PROJECT SUMMARY In this proposal, we aim to engineer a biomaterial scaffold to accelerate diabetic wound closure by improving upon a new sub-class of hydrogel biomaterials we have invented called Microporous Annealed Particle gel or MAP gel. MAP gels are composed of microscopic spherical building blocks made using microfluidic generation and assembled in situ to form a stable MAP scaffold. MAP scaffolds have been shown to improve tissue healing in both skin and brain through a porosity-dependent reduction in wound inflammation and promotion of cell/tissue integration. We are focusing on material improvements to counter three known difficulties for material-based treatment of diabetic wounds: abnormally high immune activation, increased degradative microenvironment, and diminished new tissue generation. Specifically, we have identified three MAP properties that we can independently modulate for scientific optimization: pore geometry (known immunomodulatory parameter), degradability (premature material degradation results in loss of porous geometry), and heterogeneous heparin “micro-islands” (a novel material strategy we have developed to improve intra- scaffold angiogenesis). We hypothesize that investigating and optimizing each property individually will accelerate diabetic wound closure and, finally, that the optimized properties can be combined synergistically. We will evaluate and optimize each material property using the following characterization workflow: in vitro property quantification (property-dependent), in vitro cell response (survival, proliferation, and migration), in vivo immune response (analysis by FACS), in vivo material degradation (analysis by histology), and in vivo tissue healing/regeneration (analysis by immunohistology). Our studies focus on the diabetic wound environment through use of dermal cell lines in vitro and a diabetic mouse (db/db) splinted wound healing model. Each Aim of our approach isolates an individual material property to simplify the investigation. For example, pore geometry impact is investigated using a single hydrogel formulation and hydrogel formulation impact uses a single pore geometry (constant formulation and pore geometry taken from our successful non-diabetic studies). If successful, this project will provide a better understanding of tissue response to a new class of biomaterial and produce an inexpensive and effective scaffold treatment option for accelerating diabetic wound closure.
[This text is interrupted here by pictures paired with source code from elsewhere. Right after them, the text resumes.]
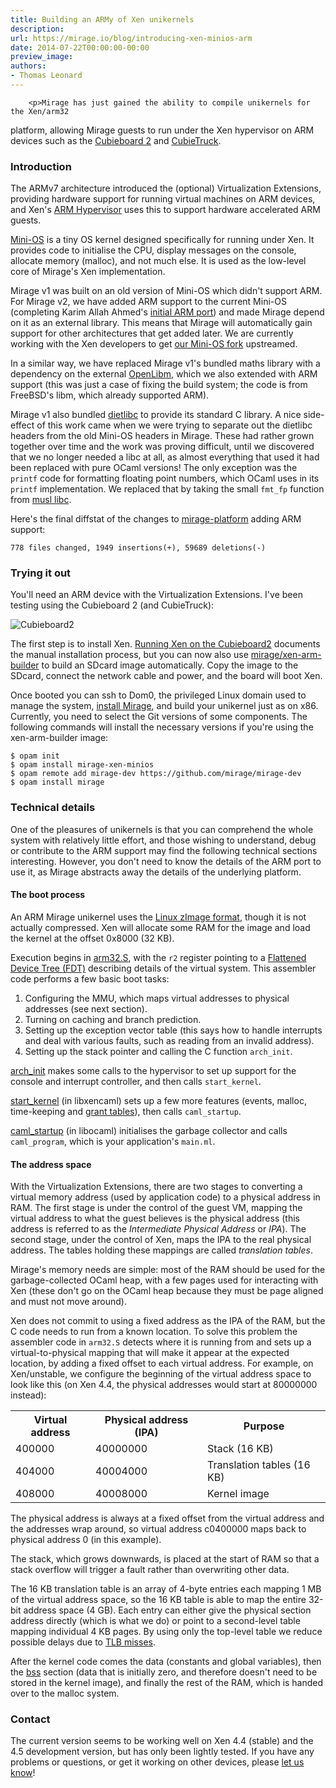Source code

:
 ```yaml
---
title: Building an ARMy of Xen unikernels
description:
url: https://mirage.io/blog/introducing-xen-minios-arm
date: 2014-07-22T00:00:00-00:00
preview_image:
authors:
- Thomas Leonard
---
```



        <p>Mirage has just gained the ability to compile unikernels for the Xen/arm32
platform, allowing Mirage guests to run under the Xen hypervisor on ARM
devices such as the <a href="http://cubietruck.com/collections/frontpage/products/cubieboard2-allwinner-a20-arm-cortex-a7-dual-core-development-board">Cubieboard 2</a> and <a href="http://cubietruck.com/collections/frontpage/products/cubietruck-cubieboard3-cortex-a7-dual-core-2gb-ram-8gb-flash-with-wifi-bt">CubieTruck</a>.</p>
<h3>Introduction</h3>
<p>The ARMv7 architecture introduced the (optional) Virtualization Extensions,
providing hardware support for running virtual machines on ARM devices, and
Xen's <a href="http://www.xenproject.org/developers/teams/arm-hypervisor.html">ARM Hypervisor</a> uses this to support hardware accelerated
ARM guests.</p>
<p><a href="http://wiki.xen.org/wiki/Mini-OS">Mini-OS</a> is a tiny OS kernel designed specifically for running under Xen.
It provides code to initialise the CPU, display messages on the console,
allocate memory (malloc), and not much else. It is used as the low-level
core of Mirage's Xen implementation.</p>
<p>Mirage v1 was built on an old version of Mini-OS which didn't support ARM.
For Mirage v2, we have added ARM support to the current Mini-OS (completing
Karim Allah Ahmed's <a href="http://lists.xen.org/archives/html/xen-devel/2014-01/msg00249.html">initial ARM port</a>) and made Mirage depend
on it as an external library.
This means that Mirage will automatically gain support for other
architectures that get added later.
We are currently working with the Xen developers to get
<a href="https://github.com/talex5/xen">our Mini-OS fork</a> upstreamed.</p>
<p>In a similar way, we have replaced Mirage v1's bundled maths library with a
dependency on the external
<a href="https://github.com/JuliaLang/openlibm">OpenLibm</a>, which we also extended
with ARM support (this was just a case of fixing the build system; the code
is from FreeBSD's libm, which already supported ARM).</p>
<p>Mirage v1 also bundled <a href="http://www.fefe.de/dietlibc/">dietlibc</a> to provide its standard C library.
A nice side-effect of this work came when we were trying to separate out the
dietlibc headers from the old Mini-OS headers in Mirage.
These had rather grown together over time and the work was proving
difficult, until we discovered that we no longer needed a libc at all, as
almost everything that used it had been replaced with pure OCaml versions!
The only exception was the <code>printf</code> code for formatting floating point
numbers, which OCaml uses in its <code>printf</code> implementation.
We replaced that by taking the small <code>fmt_fp</code> function from
<a href="http://www.musl-libc.org/">musl libc</a>.</p>
<p>Here's the final diffstat of the changes to <a href="https://github.com/mirage/mirage-platform">mirage-platform</a>
adding ARM support:</p>
<pre><code>778 files changed, 1949 insertions(+), 59689 deletions(-)
</code></pre>
<h3>Trying it out</h3>
<p>You'll need an ARM device with the Virtualization Extensions.
I've been testing using the Cubieboard 2 (and CubieTruck):</p>
<p><img src="https://mirage.io/graphics/cubieboard2.jpg" alt="Cubieboard2"/></p>
<p>The first step is to install Xen.
<a href="https://mirage.io/docs/xen-on-cubieboard2">Running Xen on the Cubieboard2</a>
documents the manual installation process, but you can now also use
<a href="https://github.com/mirage/xen-arm-builder">mirage/xen-arm-builder</a> to build
an SDcard image automatically.
Copy the image to the SDcard, connect the network cable and power, and the
board will boot Xen.</p>
<p>Once booted you can ssh to Dom0, the privileged Linux domain used to manage
the system, <a href="https://mirage.io/docs/install">install Mirage</a>, and build your unikernel just
as on x86.
Currently, you need to select the Git versions of some components.
The following commands will install the necessary versions if you're using
the xen-arm-builder image:</p>
<pre><code class="language-bash">$ opam init
$ opam install mirage-xen-minios
$ opam remote add mirage-dev https://github.com/mirage/mirage-dev
$ opam install mirage
</code></pre>
<h3>Technical details</h3>
<p>One of the pleasures of unikernels is that you can comprehend the whole
system with relatively little effort, and
those wishing to understand, debug or contribute to the ARM support may find
the following technical sections interesting.
However, you don't need to know the details of the ARM port to use it,
as Mirage abstracts away the details of the underlying platform.</p>
<h4>The boot process</h4>
<p>An ARM Mirage unikernel uses the <a href="http://www.simtec.co.uk/products/SWLINUX/files/booting_article.html">Linux zImage format</a>, though it is
not actually compressed. Xen will allocate some RAM for the image and load
the kernel at the offset 0x8000 (32 KB).</p>
<p>Execution begins in <a href="https://github.com/talex5/xen/blob/cde4b7e14b0aeedcdc006b0622905b7af2665c77/extras/mini-os/arch/arm/arm32.S#L8">arm32.S</a>, with the <code>r2</code> register pointing to a
<a href="http://www.devicetree.org">Flattened Device Tree (FDT)</a> describing details of the virtual system.
This assembler code performs a few basic boot tasks:</p>
<ol>
<li>Configuring the MMU, which maps virtual addresses to physical addresses (see next section).
</li>
<li>Turning on caching and branch prediction.
</li>
<li>Setting up the exception vector table (this says how to handle interrupts and deal with various faults, such as reading from an invalid address).
</li>
<li>Setting up the stack pointer and calling the C function <code>arch_init</code>.
</li>
</ol>
<p><a href="https://github.com/talex5/xen/blob/cde4b7e14b0aeedcdc006b0622905b7af2665c77/extras/mini-os/arch/arm/setup.c#L74">arch_init</a> makes some calls to the hypervisor to set up support for the console and interrupt controller, and then calls <code>start_kernel</code>.</p>
<p><a href="https://github.com/mirage/mirage-platform/blob/b0a027d4486230ce6e1e8fd0e7354b17e9c388f5/xen/runtime/xencaml/main.c#L57">start_kernel</a> (in libxencaml) sets up a few more features (events, malloc, time-keeping and <a href="http://wiki.xen.org/wiki/Grant_Table">grant tables</a>), then calls <code>caml_startup</code>.</p>
<p><a href="https://github.com/mirage/mirage-platform/blob/b0a027d4486230ce6e1e8fd0e7354b17e9c388f5/xen/runtime/ocaml/startup.c#L202">caml_startup</a> (in libocaml) initialises the garbage collector and calls <code>caml_program</code>, which is your application's <code>main.ml</code>.</p>
<h4>The address space</h4>
<p>With the Virtualization Extensions, there are two stages to converting a
virtual memory address (used by application code) to a physical address in
RAM.
The first stage is under the control of the guest VM, mapping the virtual
address to what the guest believes is the physical address (this address is
referred to as the <em>Intermediate Physical Address</em> or <em>IPA</em>).
The second stage, under the control of Xen, maps the IPA to the real
physical address.
The tables holding these mappings are called <em>translation tables</em>.</p>
<p>Mirage's memory needs are simple: most of the RAM should be used for the
garbage-collected OCaml heap, with a few pages used for interacting with Xen
(these don't go on the OCaml heap because they must be page aligned and must
not move around).</p>
<p>Xen does not commit to using a fixed address as the IPA of the RAM, but the
C code needs to run from a known location. To solve this problem the
assembler code in <code>arm32.S</code> detects where it is running from and sets up a
virtual-to-physical mapping that will make it appear at the expected
location, by adding a fixed offset to each virtual address.
For example, on Xen/unstable, we configure the beginning of the virtual
address space to look like this (on Xen 4.4, the physical addresses would
start at 80000000 instead):</p>
<table>
  <tr><th>Virtual address</th><th>Physical address (IPA)</th><th>Purpose</th></tr>
  <tr><td>400000</td><td>40000000</td><td>Stack (16 KB)</td></tr>
  <tr><td>404000</td><td>40004000</td><td>Translation tables (16 KB)</td></tr>
  <tr><td>408000</td><td>40008000</td><td>Kernel image</td></tr>
</table>
<p>The physical address is always at a fixed offset from the virtual address and
the addresses wrap around, so virtual address c0400000 maps back to physical
address 0 (in this example).</p>
<p>The stack, which grows downwards, is placed at the start of RAM so that a
stack overflow will trigger a fault rather than overwriting other data.</p>
<p>The 16 KB translation table is an array of 4-byte entries each mapping 1 MB
of the virtual address space, so the 16 KB table is able to map the entire
32-bit address space (4 GB). Each entry can either give the physical section
address directly (which is what we do) or point to a second-level table
mapping individual 4 KB pages. By using only the top-level table we reduce
possible delays due to <a href="http://en.wikipedia.org/wiki/Translation_lookaside_buffer">TLB misses</a>.</p>
<p>After the kernel code comes the data (constants and global variables), then
the <a href="http://en.wikipedia.org/wiki/.bss">bss</a> section (data that is initially
zero, and therefore doesn't need to be stored in the kernel image),
and finally the rest of the RAM, which is handed over to the malloc system.</p>
<h3>Contact</h3>
<p>The current version seems to be working well on Xen 4.4 (stable) and the 4.5
development version, but has only been lightly tested.
If you have any problems or questions, or get it working on other devices,
please <a href="https://mirage.io/community/">let us know</a>!</p>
项目摘要 在此提案中，我们旨在设计生物材料支架，以通过改善A来加速糖尿病伤口。 我们发明了称为微孔退火颗粒凝胶或MAP凝胶的新型水凝胶生物材料的子类。地图 凝胶由使用微流体产生制成的微观球形构件组成，并原位组装 形成稳定的地图支架。已显示MAP脚手架可以通过A改善皮肤和大脑的组织愈合 孔隙率依赖性减少在细胞/组织整合的创新和促进中。我们专注于 材料改进以抵消基于材料的糖尿病伤口的三个已知困难：异常 高免疫激活，降解微环境增加并减少了新的组织产生。具体来说，我们 已经确定了我们可以独立调节科学优化的三个地图属性：孔几何形状 （已知的免疫调节参数），降解性（过早材料降解导致多孔的损失 几何形状）和异质肝素“微岛”（我们已经开发出一种新的材料策略，旨在改善内部 脚手架血管生成）。我们假设调查和优化每个物业将分别加速 糖尿病伤口闭合，最后，可以协同组合优化的特性。 我们将使用以下表征工作流来评估和优化每个材料属性：体外属性 体外免疫的数量（依赖性），体外细胞反应（生存，增殖和迁移） 反应（FACS分析），体内材料降解（组织学分析）和体内组织愈合/再生 （通过免疫组织学分析）。我们的研究通过在 体外和糖尿病小鼠（DB/dB）夹住伤口愈合模型。我们方法的每个目标都会隔离一个人 材料财产以简化投资。例如，使用单个水凝胶研究了孔的几何影响 配方和水凝胶配方冲击使用单个孔的几何形状（恒定配方和孔的几何形状 根据我们成功的非糖尿病研究）。如果成功，该项目将更好地理解组织反应 到一类新的生物材料，并产生一种廉价且有效的脚手架治疗选择，以加速糖尿病 伤口闭合。